That method takes an io.RuneReader and therefore has no way to "push back"
unread runes. Since, by construction, we know that the index in the reader
is already "gone" by the time it's found, unless you have something
seekable or fully buffered, the index can't be usefully reused with respect
to that same "reader".
Also keep in mind that Go doesn't treat regexp's as the "magic bullet" that
many other languages do. For example, in interpreted languages like Perl,
Python, or Ruby, it's generally going to be much much faster to use regexps
for anything more complex than exact substring searching, whereas in Go,
it's always faster (and sometimes even simpler) to use competently-written
custom algorithms, even for tasks that regexps are "good at." Therefore,
aside from cases where a user supplies search algorithms at runtime,
regexps in Go are just a "convenience," not a "necessity."
On Thursday, September 13, 2012 6:04:58 AM UTC-6, Toni Cárdenas wrote:
Here is a more illustrative test: http://play.golang.org/p/toGyzf5toG
Examining the output, FindReaderIndex seems to take a certain amount of
runes from the buffer and to consume from it until the pattern is found,
but then it doesn't put back the remaining taken runes onto the buffer. I
don't know if this behaviour is to be expected, but if it is, which would
be a more proper way of parsing a file?
I can remake the buffer on each iteration like this:http://play.golang.org/p/fYkIYBlPdx
, but certainly it doesn't look nice.
On Thursday, September 13, 2012 2:54:45 AM UTC+2, speter wrote:
I can't solve your problem, but it seems to me that the issue is that it
consumes more runes, rather than less (otherwise it should give three
matches). (Backquote for regexp doesn't seem to be the problem, `\n` is
legal RE2 syntax, and changing it to double quotes doesn't help either.)
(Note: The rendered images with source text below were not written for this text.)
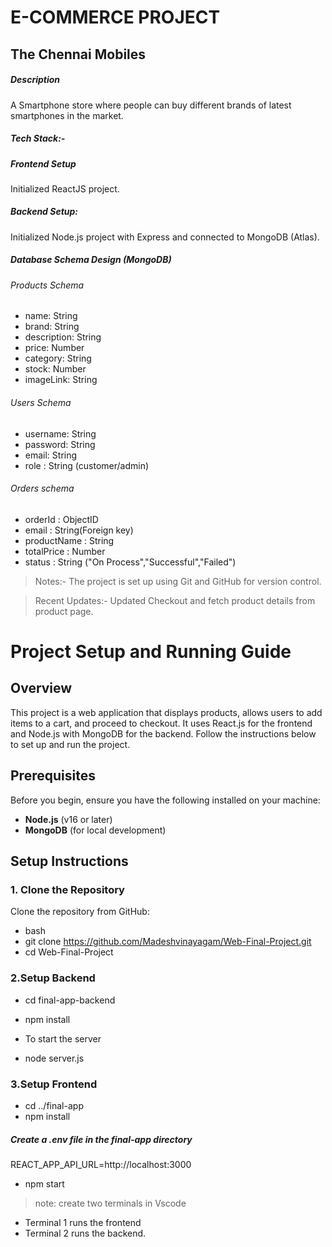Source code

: # E-COMMERCE PROJECT

## The Chennai Mobiles

##### Description
A Smartphone store where people can buy different brands of latest smartphones in the market.

#####  Tech Stack:-

#####  Frontend Setup
Initialized ReactJS project.

#####  Backend Setup: 
Initialized Node.js project with Express and connected to MongoDB (Atlas).

##### Database Schema Design (MongoDB)

###### Products Schema

- name: String 
- brand: String 
- description: String 
- price: Number 
- category: String 
- stock: Number 
- imageLink: String

###### Users Schema

- username: String 
- password: String 
- email: String 
- role : String (customer/admin)

###### Orders schema

- orderId : ObjectID 
- email : String(Foreign key) 
- productName : String 
- totalPrice : Number 
- status : String ("On Process","Successful","Failed")

> Notes:- The project is set up using Git and GitHub for version control.

> Recent Updates:- Updated Checkout and fetch product details from product page.

# Project Setup and Running Guide

## Overview

This project is a web application that displays products, allows users to add items to a cart, and proceed to checkout. It uses React.js for the frontend and Node.js with MongoDB for the backend. Follow the instructions below to set up and run the project.

## Prerequisites

Before you begin, ensure you have the following installed on your machine:

- **Node.js** (v16 or later)
- **MongoDB** (for local development)

## Setup Instructions

### 1. Clone the Repository

Clone the repository from GitHub:

- bash
- git clone https://github.com/Madeshvinayagam/Web-Final-Project.git
- cd Web-Final-Project

### 2.Setup Backend

- cd final-app-backend
- npm install

- To start the server
- node server.js

### 3.Setup Frontend

- cd ../final-app
- npm install

##### Create a .env file in the final-app directory
REACT_APP_API_URL=http://localhost:3000

- npm start 

> note: create two terminals in Vscode
- Terminal 1 runs the frontend
- Terminal 2 runs the backend.








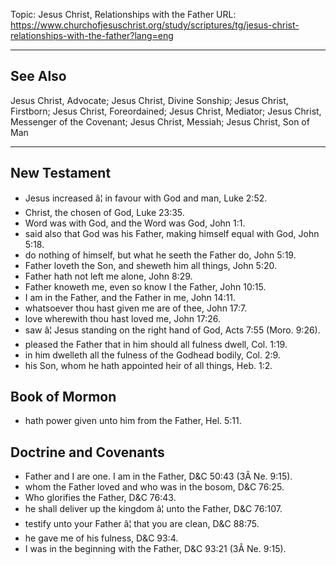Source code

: Topic: Jesus Christ, Relationships with the Father
URL: https://www.churchofjesuschrist.org/study/scriptures/tg/jesus-christ-relationships-with-the-father?lang=eng

---

## See Also

Jesus Christ, Advocate; Jesus Christ, Divine Sonship; Jesus Christ, Firstborn; Jesus Christ, Foreordained; Jesus Christ, Mediator; Jesus Christ, Messenger of the Covenant; Jesus Christ, Messiah; Jesus Christ, Son of Man

---

## New Testament

- Jesus increased â¦ in favour with God and man, Luke 2:52.
- Christ, the chosen of God, Luke 23:35.
- Word was with God, and the Word was God, John 1:1.
- said also that God was his Father, making himself equal with God, John 5:18.
- do nothing of himself, but what he seeth the Father do, John 5:19.
- Father loveth the Son, and sheweth him all things, John 5:20.
- Father hath not left me alone, John 8:29.
- Father knoweth me, even so know I the Father, John 10:15.
- I am in the Father, and the Father in me, John 14:11.
- whatsoever thou hast given me are of thee, John 17:7.
- love wherewith thou hast loved me, John 17:26.
- saw â¦ Jesus standing on the right hand of God, Acts 7:55 (Moro. 9:26).
- pleased the Father that in him should all fulness dwell, Col. 1:19.
- in him dwelleth all the fulness of the Godhead bodily, Col. 2:9.
- his Son, whom he hath appointed heir of all things, Heb. 1:2.

## Book of Mormon

- hath power given unto him from the Father, Hel. 5:11.

## Doctrine and Covenants

- Father and I are one. I am in the Father, D&C 50:43 (3Â Ne. 9:15).
- whom the Father loved and who was in the bosom, D&C 76:25.
- Who glorifies the Father, D&C 76:43.
- he shall deliver up the kingdom â¦ unto the Father, D&C 76:107.
- testify unto your Father â¦ that you are clean, D&C 88:75.
- he gave me of his fulness, D&C 93:4.
- I was in the beginning with the Father, D&C 93:21 (3Â Ne. 9:15).

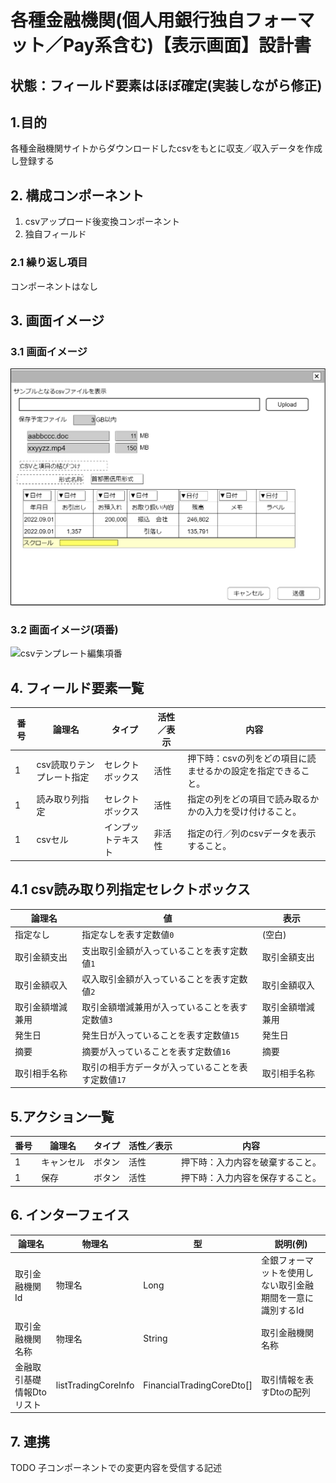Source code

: ﻿# 各種金融機関(個人用銀行独自フォーマット／Pay系含む)【表示画面】設計書

## 状態：フィールド要素はほぼ確定(実装しながら修正)

## 1.目的

各種金融機関サイトからダウンロードしたcsvをもとに収支／収入データを作成し登録する

## 2. 構成コンポーネント

1. csvアップロード後変換コンポーネント
2. 独自フィールド

### 2.1 繰り返し項目

コンポーネントはなし

## 3. 画面イメージ

### 3.1 画面イメージ

![csvテンプレート編集](image/csvテンプレート編集.drawio.png)

### 3.2 画面イメージ(項番)

![csvテンプレート編集項番](image/csvテンプレート編集項番.drawio.png)

## 4. フィールド要素一覧

| 番号 |          論理名           |       タイプ       | 活性／表示 |                             内容                              |
| ---- | ------------------------- | ------------------ | ---------- | ------------------------------------------------------------- |
| 1    | csv読取りテンプレート指定 | セレクトボックス   | 活性       | 押下時：csvの列をどの項目に読ませるかの設定を指定できること。 |
| 1    | 読み取り列指定            | セレクトボックス   | 活性       | 指定の列をどの項目で読み取るかかの入力を受け付けること。      |
| 1    | csvセル                   | インプットテキスト | 非活性     | 指定の行／列のcsvデータを表示すること。                       |

## 4.1 csv読み取り列指定セレクトボックス

|      論理名      |                         値                         |       表示       |
| ---------------- | -------------------------------------------------- | ---------------- |
| 指定なし         | 指定なしを表す定数値`0`                            | (空白)           |
| 取引金額支出     | 支出取引金額が入っていることを表す定数値`1`        | 取引金額支出     |
| 取引金額収入     | 収入取引金額が入っていることを表す定数値`2`        | 取引金額収入     |
| 取引金額増減兼用 | 取引金額増減兼用が入っていることを表す定数値`3`    | 取引金額増減兼用 |
| 発生日           | 発生日が入っていることを表す定数値`15`             | 発生日           |
| 摘要             | 摘要が入っていることを表す定数値`16`               | 摘要             |
| 取引相手名称     | 取引の相手方データが入っていることを表す定数値`17` | 取引相手名称     |

## 5.アクション一覧

| 番号 |   論理名   | タイプ | 活性／表示 |               内容               |
| ---- | ---------- | ------ | ---------- | -------------------------------- |
| 1    | キャンセル | ボタン | 活性       | 押下時：入力内容を破棄すること。 |
| 1    | 保存       | ボタン | 活性       | 押下時：入力内容を保存すること。 |

## 6. インターフェイス

 |          論理名           |       物理名        |            型             |                          説明(例)                          |
 | ------------------------- | ------------------- | ------------------------- | ---------------------------------------------------------- |
 | 取引金融機関Id            | 物理名              | Long                      | 全銀フォーマットを使用しない取引金融期間を一意に識別するId |
 | 取引金融機関名称          | 物理名              | String                    | 取引金融機関名称                                           |
 | 金融取引基礎情報Dtoリスト | listTradingCoreInfo | FinancialTradingCoreDto[] | 取引情報を表すDtoの配列                                    |

## 7. 連携

TODO 子コンポーネントでの変更内容を受信する記述
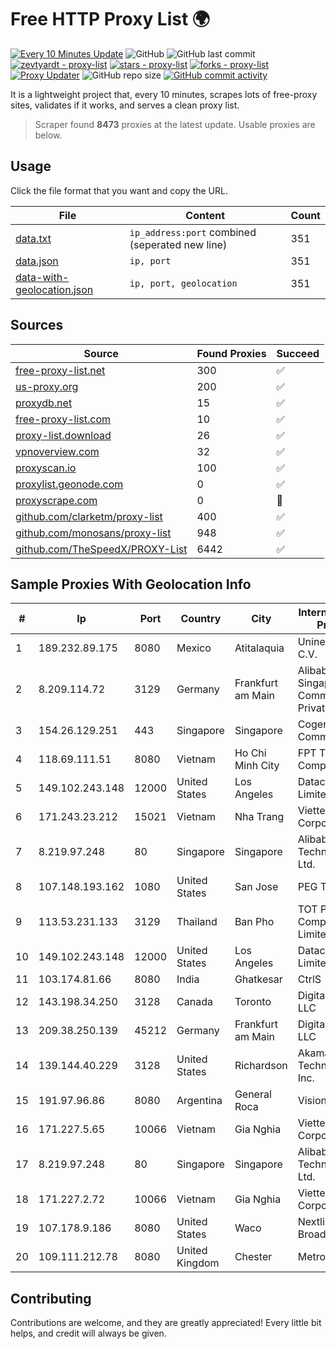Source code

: 
# Free HTTP Proxy List 🌍

[![Every 10 Minutes Update](https://github.com/mertguvencli/http-proxy-list/actions/workflows/main.yml/badge.svg?branch=main)](https://github.com/mertguvencli/http-proxy-list/actions/workflows/main.yml)
![GitHub](https://img.shields.io/github/license/mertguvencli/http-proxy-list)
![GitHub last commit](https://img.shields.io/github/last-commit/mertguvencli/http-proxy-list)
[![zevtyardt - proxy-list](https://img.shields.io/static/v1?label=zevtyardt&message=proxy-list&color=blue&logo=github)](https://github.com/zevtyardt/proxy-list "Go to GitHub repo")
[![stars - proxy-list](https://img.shields.io/github/stars/zevtyardt/proxy-list?style=social)](https://github.com/zevtyardt/proxy-list)
[![forks - proxy-list](https://img.shields.io/github/forks/zevtyardt/proxy-list?style=social)](https://github.com/zevtyardt/proxy-list)
[![Proxy Updater](https://github.com/zevtyardt/proxy-list/workflows/Proxy%20Updater/badge.svg)](https://github.com/zevtyardt/proxy-list/actions?query=workflow:"Proxy+Updater")
![GitHub repo size](https://img.shields.io/github/repo-size/zevtyardt/proxy-list)
[![GitHub commit activity](https://img.shields.io/github/commit-activity/m/zevtyardt/proxy-list?logo=commits)](https://github.com/zevtyardt/proxy-list/commits/main)

It is a lightweight project that, every 10 minutes, scrapes lots of free-proxy sites, validates if it works, and serves a clean proxy list.

> Scraper found **8473** proxies at the latest update. Usable proxies are below.

## Usage

Click the file format that you want and copy the URL.

|File|Content|Count|
|----|-------|-----|
|[data.txt](https://raw.githubusercontent.com/mertguvencli/http-proxy-list/main/proxy-list/data.txt)|`ip_address:port` combined (seperated new line)|351|
|[data.json](https://raw.githubusercontent.com/mertguvencli/http-proxy-list/main/proxy-list/data.json)|`ip, port`|351|
|[data-with-geolocation.json](https://raw.githubusercontent.com/mertguvencli/http-proxy-list/main/proxy-list/data-with-geolocation.json)|`ip, port, geolocation`|351|

## Sources

|Source|Found Proxies|Succeed|
|------|-------------|-------|
|[free-proxy-list.net](https://free-proxy-list.net)|300|✅|
|[us-proxy.org](https://www.us-proxy.org)|200|✅|
|[proxydb.net](http://proxydb.net)|15|✅|
|[free-proxy-list.com](https://free-proxy-list.com/?page=&port=&type%5B%5D=http&type%5B%5D=https&up_time=0&search=Search)|10|✅|
|[proxy-list.download](https://www.proxy-list.download/HTTP)|26|✅|
|[vpnoverview.com](https://vpnoverview.com/privacy/anonymous-browsing/free-proxy-servers)|32|✅|
|[proxyscan.io](https://www.proxyscan.io)|100|✅|
|[proxylist.geonode.com](https://proxylist.geonode.com/api/proxy-list?limit=300&page=1&sort_by=lastChecked&sort_type=desc&protocols=http,https)|0|✅|
|[proxyscrape.com](https://api.proxyscrape.com/v2/?request=displayproxies&protocol=http&timeout=10000&country=all&ssl=all&anonymity=all)|0|🚫|
|[github.com/clarketm/proxy-list](https://raw.githubusercontent.com/clarketm/proxy-list/master/proxy-list-raw.txt)|400|✅|
|[github.com/monosans/proxy-list](https://raw.githubusercontent.com/monosans/proxy-list/main/proxies/http.txt)|948|✅|
|[github.com/TheSpeedX/PROXY-List](https://raw.githubusercontent.com/TheSpeedX/PROXY-List/master/http.txt)|6442|✅|


## Sample Proxies With Geolocation Info

|#|Ip|Port|Country|City|Internet Service Provider|
|-|--|----|-------|----|-------------------------|
|1|189.232.89.175|8080|Mexico|Atitalaquia|Uninet S.A. de C.V.|
|2|8.209.114.72|3129|Germany|Frankfurt am Main|Alibaba.com Singapore E-Commerce Private Limited|
|3|154.26.129.251|443|Singapore|Singapore|Cogent Communications|
|4|118.69.111.51|8080|Vietnam|Ho Chi Minh City|FPT Telecom Company|
|5|149.102.243.148|12000|United States|Los Angeles|Datacamp Limited|
|6|171.243.23.212|15021|Vietnam|Nha Trang|Viettel Corporation|
|7|8.219.97.248|80|Singapore|Singapore|Alibaba (US) Technology Co., Ltd.|
|8|107.148.193.162|1080|United States|San Jose|PEG TECH INC|
|9|113.53.231.133|3129|Thailand|Ban Pho|TOT Public Company Limited|
|10|149.102.243.148|12000|United States|Los Angeles|Datacamp Limited|
|11|103.174.81.66|8080|India|Ghatkesar|CtrlS|
|12|143.198.34.250|3128|Canada|Toronto|DigitalOcean, LLC|
|13|209.38.250.139|45212|Germany|Frankfurt am Main|DigitalOcean, LLC|
|14|139.144.40.229|3128|United States|Richardson|Akamai Technologies, Inc.|
|15|191.97.96.86|8080|Argentina|General Roca|Vision NET|
|16|171.227.5.65|10066|Vietnam|Gia Nghia|Viettel Corporation|
|17|8.219.97.248|80|Singapore|Singapore|Alibaba (US) Technology Co., Ltd.|
|18|171.227.2.72|10066|Vietnam|Gia Nghia|Viettel Corporation|
|19|107.178.9.186|8080|United States|Waco|Nextlink Broadband|
|20|109.111.212.78|8080|United Kingdom|Chester|Metronet|



## Contributing

Contributions are welcome, and they are greatly appreciated! Every
little bit helps, and credit will always be given.

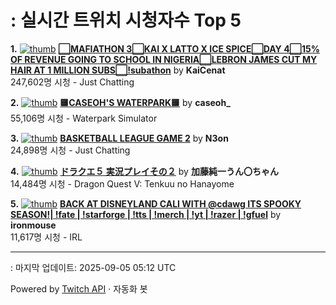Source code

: # : 실시간 트위치 시청자수 Top 5

**1.** [![thumb](https://static-cdn.jtvnw.net/previews-ttv/live_user_kaicenat-320x180.jpg)](https://twitch.tv/KaiCenat)
**[⬜MAFIATHON 3⬜KAI X LATTO X ICE SPICE⬜️DAY 4⬜15% OF REVENUE GOING TO SCHOOL IN NIGERIA⬜LEBRON JAMES CUT MY HAIR AT 1 MILLION SUBS⬜!subathon](https://twitch.tv/KaiCenat)** by **KaiCenat**<br>247,602명 시청  - Just Chatting

**2.** [![thumb](https://static-cdn.jtvnw.net/previews-ttv/live_user_caseoh_-320x180.jpg)](https://twitch.tv/caseoh_)
**[🟨CASEOH'S WATERPARK🟨](https://twitch.tv/caseoh_)** by **caseoh_**<br>55,106명 시청  - Waterpark Simulator

**3.** [![thumb](https://static-cdn.jtvnw.net/previews-ttv/live_user_n3on-320x180.jpg)](https://twitch.tv/N3on)
**[BASKETBALL LEAGUE GAME 2](https://twitch.tv/N3on)** by **N3on**<br>24,898명 시청  - Just Chatting

**4.** [![thumb](https://static-cdn.jtvnw.net/previews-ttv/live_user_kato_junichi0817-320x180.jpg)](https://twitch.tv/加藤純一うん〇ちゃん)
**[ドラクエ５ 実況プレイその２](https://twitch.tv/加藤純一うん〇ちゃん)** by **加藤純一うん〇ちゃん**<br>14,484명 시청  - Dragon Quest V: Tenkuu no Hanayome

**5.** [![thumb](https://static-cdn.jtvnw.net/previews-ttv/live_user_ironmouse-320x180.jpg)](https://twitch.tv/ironmouse)
**[BACK AT DISNEYLAND CALI WITH @cdawg ITS SPOOKY SEASON!| !fate | !starforge | !tts | !merch | !yt | !razer | !gfuel](https://twitch.tv/ironmouse)** by **ironmouse**<br>11,617명 시청  - IRL


---
: 마지막 업데이트: 2025-09-05 05:12 UTC

Powered by [Twitch API](https://dev.twitch.tv/docs/api/reference) · 자동화 봇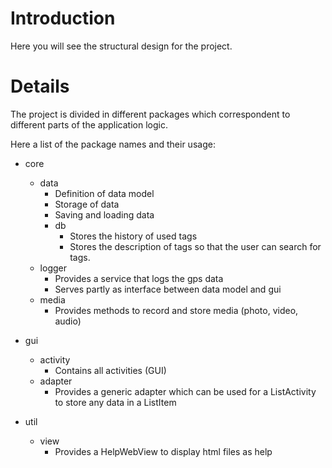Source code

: # Introduction #

Here you will see the structural design for the project.


# Details #

The project is divided in different packages which correspondent to different parts of the application logic.

Here a list of the package names and their usage:

  * core
    * data
      * Definition of data model
      * Storage of data
      * Saving and loading data
      * db
        * Stores the history of used tags
        * Stores the description of tags so that the user can search for tags.
    * logger
      * Provides a service that logs the gps data
      * Serves partly as interface between data model and gui
    * media
      * Provides methods to record and store media (photo, video, audio)

  * gui
    * activity
      * Contains all activities (GUI)
    * adapter
      * Provides a generic adapter which can be used for a ListActivity to store any data in a ListItem
  * util
    * view
      * Provides a HelpWebView to display html files as help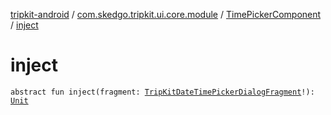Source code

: [tripkit-android](../../index.md) / [com.skedgo.tripkit.ui.core.module](../index.md) / [TimePickerComponent](index.md) / [inject](./inject.md)

# inject

`abstract fun inject(fragment: `[`TripKitDateTimePickerDialogFragment`](../../com.skedgo.tripkit.ui.dialog/-trip-kit-date-time-picker-dialog-fragment/index.md)`!): `[`Unit`](https://kotlinlang.org/api/latest/jvm/stdlib/kotlin/-unit/index.html)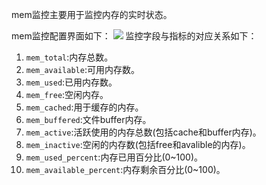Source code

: mem监控主要用于监控内存的实时状态。

mem监控配置界面如下：
![](https://odum9helk.qnssl.com/FlbtOyGL_yH9erzl82sZiKziQJ1c)
监控字段与指标的对应关系如下：

1. `mem_total`:内存总数。
2. `mem_available`:可用内存数。
3. `mem_used`:已用内存数。
4. `mem_free`:空闲内存。
5. `mem_cached`:用于缓存的内存。
6. `mem_buffered`:文件buffer内存。
7. `mem_active`:活跃使用的内存总数(包括cache和buffer内存)。
8. `mem_inactive`:空闲的内存数(包括free和avalible的内存)。
9. `mem_used_percent`:内存已用百分比(0~100)。
10. `mem_available_percent`:内存剩余百分比(0~100)。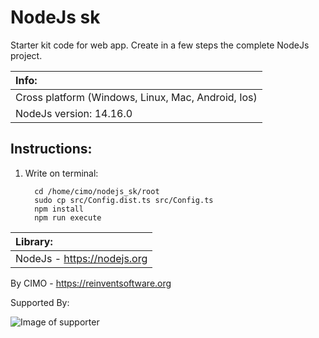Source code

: NodeJs sk
==============

Starter kit code for web app. Create in a few steps the complete NodeJs project.

| Info: |
|:---|
| Cross platform (Windows, Linux, Mac, Android, Ios) |
| NodeJs version: 14.16.0 |

## Instructions:
1) Write on terminal:

         cd /home/cimo/nodejs_sk/root
         sudo cp src/Config.dist.ts src/Config.ts
         npm install
         npm run execute

| Library: |
|:---|
| NodeJs - https://nodejs.org |

By CIMO - https://reinventsoftware.org

Supported By:

![Image of supporter](https://avatars0.githubusercontent.com/u/878437?s=200&v=4)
I put it on the Playground for easier testing:http://play.golang.org/p/TFcpAVfy-1
On Thu, Sep 13, 2012 at 8:30 AM, Toni Cárdenas wrote:
I'm trying to parse a file through a regexp, iterating over it using
regexp.FindReaderIndex, but I get unexpected behaviour.
source := bufio.NewReader(sourceFile)
re := regexp.MustCompile(`abc\n`)
Now, I would expect that to output [0 4][0 4][0 4] but instead I get [0
4][1 5] and that's it. It seems that FindReaderIndex doesn't consume that
last \n character from the source stream. Why is that?